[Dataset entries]
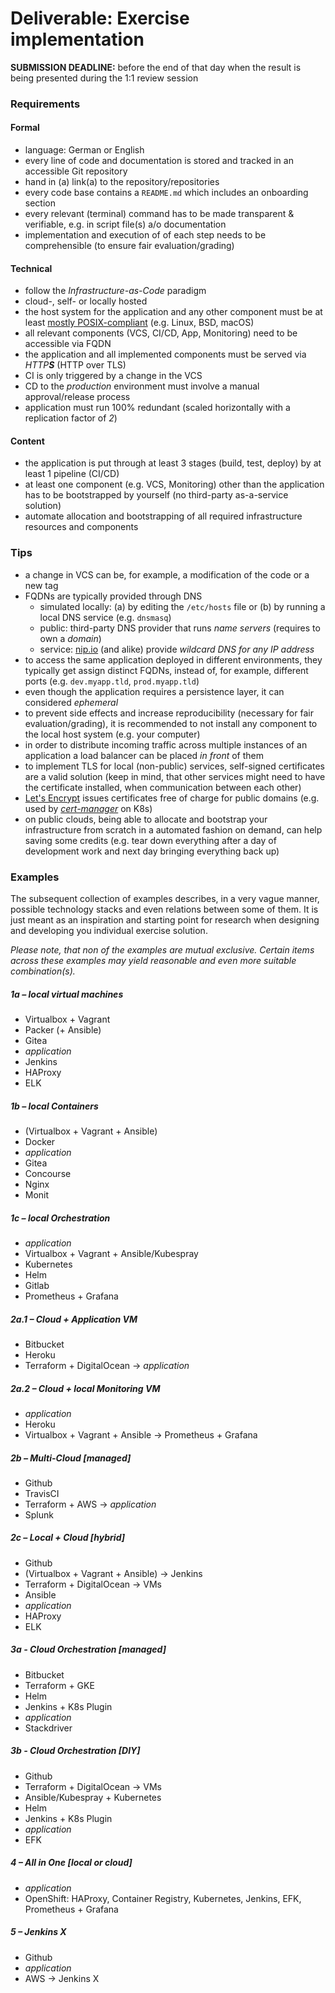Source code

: Deliverable: Exercise implementation
====================================


__SUBMISSION DEADLINE:__ before the end of that day when the result is being presented during the 1:1 review session 


### Requirements

#### Formal

* language: German or English
* every line of code and documentation is stored and tracked in an accessible Git repository
* hand in (a) link(a) to the repository/repositories
* every code base contains a `README.md` which includes an onboarding section
* every relevant (terminal) command has to be made transparent & verifiable, e.g. in script file(s) a/o documentation
* implementation and execution of of each step needs to be comprehensible (to ensure fair evaluation/grading)


#### Technical

* follow the *Infrastructure-as-Code* paradigm
* cloud-, self- or locally hosted
* the host system for the application and any other component must be at least
  [mostly POSIX-compliant](https://en.wikipedia.org/wiki/POSIX#POSIX-oriented_operating_systems)
  (e.g. Linux, BSD, macOS)
* all relevant components (VCS, CI/CD, App, Monitoring) need to be accessible via FQDN
* the application and all implemented components must be served via _HTTP**S**_ (HTTP over TLS)
* CI is only triggered by a change in the VCS
* CD to the *production* environment must involve a manual approval/release process
* application must run 100% redundant (scaled horizontally with a replication factor of *2*)


#### Content

* the application is put through at least 3 stages (build, test, deploy) by at least 1 pipeline (CI/CD)
* at least one component (e.g. VCS, Monitoring) other than the application has to be bootstrapped by yourself (no
  third-party as-a-service solution)
* automate allocation and bootstrapping of all required infrastructure resources and components


### Tips

* a change in VCS can be, for example, a modification of the code or a new tag
* FQDNs are typically provided through DNS
    * simulated locally: (a) by editing the `/etc/hosts` file or (b) by running a local DNS service (e.g. `dnsmasq`)
    * public: third-party DNS provider that runs *name servers* (requires to own a *domain*)
    * service: [nip.io](https://nip.io/) (and alike) provide *wildcard DNS for any IP address*
* to access the same application deployed in different environments, they typically get assign distinct FQDNs, instead
  of, for example, different ports (e.g. `dev.myapp.tld`, `prod.myapp.tld`)
* even though the application requires a persistence layer, it can considered *ephemeral*
* to prevent side effects and increase reproducibility (necessary for fair evaluation/grading), it is recommended to not
  install any component to the local host system (e.g. your computer)
* in order to distribute incoming traffic across multiple instances of an application a load balancer can be
  placed *in front* of them
* to implement TLS for local (non-public) services, self-signed certificates are a valid solution (keep in mind, that
  other services might need to have the certificate installed, when communication between each other)
* [Let's Encrypt](https://letsencrypt.org/docs/) issues certificates free of charge for public domains (e.g. used by
  [*cert-manager*](https://github.com/jetstack/cert-manager) on K8s)
* on public clouds, being able to allocate and bootstrap your infrastructure from scratch in a automated fashion on
  demand, can help saving some credits (e.g. tear down everything after a day of development work and next day bringing
  everything back up)


### Examples

The subsequent collection of examples describes, in a very vague manner, possible technology stacks and even relations
between some of them. It is just meant as an inspiration and starting point for research when designing and developing
you individual exercise solution.

*Please note, that non of the examples are mutual exclusive. Certain items across these examples may yield reasonable
and even more suitable combination(s).*


##### 1a – local virtual machines

* Virtualbox + Vagrant
* Packer (+ Ansible)
* Gitea
* *application*
* Jenkins
* HAProxy
* ELK


##### 1b – local Containers

* (Virtualbox + Vagrant + Ansible)
* Docker
* *application*
* Gitea
* Concourse
* Nginx
* Monit


##### 1c – local Orchestration

* *application*
* Virtualbox + Vagrant + Ansible/Kubespray
* Kubernetes
* Helm
* Gitlab
* Prometheus + Grafana


##### 2a.1 – Cloud + Application VM

* Bitbucket
* Heroku
* Terraform + DigitalOcean -> *application*


##### 2a.2 – Cloud + local Monitoring VM

* *application*
* Heroku
* Virtualbox + Vagrant + Ansible -> Prometheus + Grafana


##### 2b – Multi-Cloud [managed]

* Github
* TravisCI
* Terraform + AWS -> *application*
* Splunk


##### 2c – Local + Cloud [hybrid]

* Github
* (Virtualbox + Vagrant + Ansible) -> Jenkins
* Terraform + DigitalOcean -> VMs
* Ansible
* *application*
* HAProxy
* ELK


##### 3a - Cloud Orchestration [managed]

* Bitbucket
* Terraform + GKE
* Helm
* Jenkins + K8s Plugin
* *application*
* Stackdriver


##### 3b - Cloud Orchestration [DIY]

* Github
* Terraform + DigitalOcean -> VMs
* Ansible/Kubespray + Kubernetes
* Helm
* Jenkins + K8s Plugin
* *application*
* EFK


##### 4 – All in One [local or cloud]

* *application*
* OpenShift: HAProxy, Container Registry, Kubernetes, Jenkins, EFK, Prometheus + Grafana


##### 5 – Jenkins X

* Github
* *application*
* AWS -> Jenkins X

● **Problem to solve**
Set the records down again exactly as given, and leave the pictures out.

● **Your solution**
Source code

: Deliverable: Exercise implementation
====================================


__SUBMISSION DEADLINE:__ before the end of that day when the result is being presented during the 1:1 review session 


### Requirements

#### Formal

* language: German or English
* every line of code and documentation is stored and tracked in an accessible Git repository
* hand in (a) link(a) to the repository/repositories
* every code base contains a `README.md` which includes an onboarding section
* every relevant (terminal) command has to be made transparent & verifiable, e.g. in script file(s) a/o documentation
* implementation and execution of of each step needs to be comprehensible (to ensure fair evaluation/grading)


#### Technical

* follow the *Infrastructure-as-Code* paradigm
* cloud-, self- or locally hosted
* the host system for the application and any other component must be at least
  [mostly POSIX-compliant](https://en.wikipedia.org/wiki/POSIX#POSIX-oriented_operating_systems)
  (e.g. Linux, BSD, macOS)
* all relevant components (VCS, CI/CD, App, Monitoring) need to be accessible via FQDN
* the application and all implemented components must be served via _HTTP**S**_ (HTTP over TLS)
* CI is only triggered by a change in the VCS
* CD to the *production* environment must involve a manual approval/release process
* application must run 100% redundant (scaled horizontally with a replication factor of *2*)


#### Content

* the application is put through at least 3 stages (build, test, deploy) by at least 1 pipeline (CI/CD)
* at least one component (e.g. VCS, Monitoring) other than the application has to be bootstrapped by yourself (no
  third-party as-a-service solution)
* automate allocation and bootstrapping of all required infrastructure resources and components


### Tips

* a change in VCS can be, for example, a modification of the code or a new tag
* FQDNs are typically provided through DNS
    * simulated locally: (a) by editing the `/etc/hosts` file or (b) by running a local DNS service (e.g. `dnsmasq`)
    * public: third-party DNS provider that runs *name servers* (requires to own a *domain*)
    * service: [nip.io](https://nip.io/) (and alike) provide *wildcard DNS for any IP address*
* to access the same application deployed in different environments, they typically get assign distinct FQDNs, instead
  of, for example, different ports (e.g. `dev.myapp.tld`, `prod.myapp.tld`)
* even though the application requires a persistence layer, it can considered *ephemeral*
* to prevent side effects and increase reproducibility (necessary for fair evaluation/grading), it is recommended to not
  install any component to the local host system (e.g. your computer)
* in order to distribute incoming traffic across multiple instances of an application a load balancer can be
  placed *in front* of them
* to implement TLS for local (non-public) services, self-signed certificates are a valid solution (keep in mind, that
  other services might need to have the certificate installed, when communication between each other)
* [Let's Encrypt](https://letsencrypt.org/docs/) issues certificates free of charge for public domains (e.g. used by
  [*cert-manager*](https://github.com/jetstack/cert-manager) on K8s)
* on public clouds, being able to allocate and bootstrap your infrastructure from scratch in a automated fashion on
  demand, can help saving some credits (e.g. tear down everything after a day of development work and next day bringing
  everything back up)


### Examples

The subsequent collection of examples describes, in a very vague manner, possible technology stacks and even relations
between some of them. It is just meant as an inspiration and starting point for research when designing and developing
you individual exercise solution.

*Please note, that non of the examples are mutual exclusive. Certain items across these examples may yield reasonable
and even more suitable combination(s).*


##### 1a – local virtual machines

* Virtualbox + Vagrant
* Packer (+ Ansible)
* Gitea
* *application*
* Jenkins
* HAProxy
* ELK


##### 1b – local Containers

* (Virtualbox + Vagrant + Ansible)
* Docker
* *application*
* Gitea
* Concourse
* Nginx
* Monit


##### 1c – local Orchestration

* *application*
* Virtualbox + Vagrant + Ansible/Kubespray
* Kubernetes
* Helm
* Gitlab
* Prometheus + Grafana


##### 2a.1 – Cloud + Application VM

* Bitbucket
* Heroku
* Terraform + DigitalOcean -> *application*


##### 2a.2 – Cloud + local Monitoring VM

* *application*
* Heroku
* Virtualbox + Vagrant + Ansible -> Prometheus + Grafana


##### 2b – Multi-Cloud [managed]

* Github
* TravisCI
* Terraform + AWS -> *application*
* Splunk


##### 2c – Local + Cloud [hybrid]

* Github
* (Virtualbox + Vagrant + Ansible) -> Jenkins
* Terraform + DigitalOcean -> VMs
* Ansible
* *application*
* HAProxy
* ELK


##### 3a - Cloud Orchestration [managed]

* Bitbucket
* Terraform + GKE
* Helm
* Jenkins + K8s Plugin
* *application*
* Stackdriver


##### 3b - Cloud Orchestration [DIY]

* Github
* Terraform + DigitalOcean -> VMs
* Ansible/Kubespray + Kubernetes
* Helm
* Jenkins + K8s Plugin
* *application*
* EFK


##### 4 – All in One [local or cloud]

* *application*
* OpenShift: HAProxy, Container Registry, Kubernetes, Jenkins, EFK, Prometheus + Grafana


##### 5 – Jenkins X

* Github
* *application*
* AWS -> Jenkins X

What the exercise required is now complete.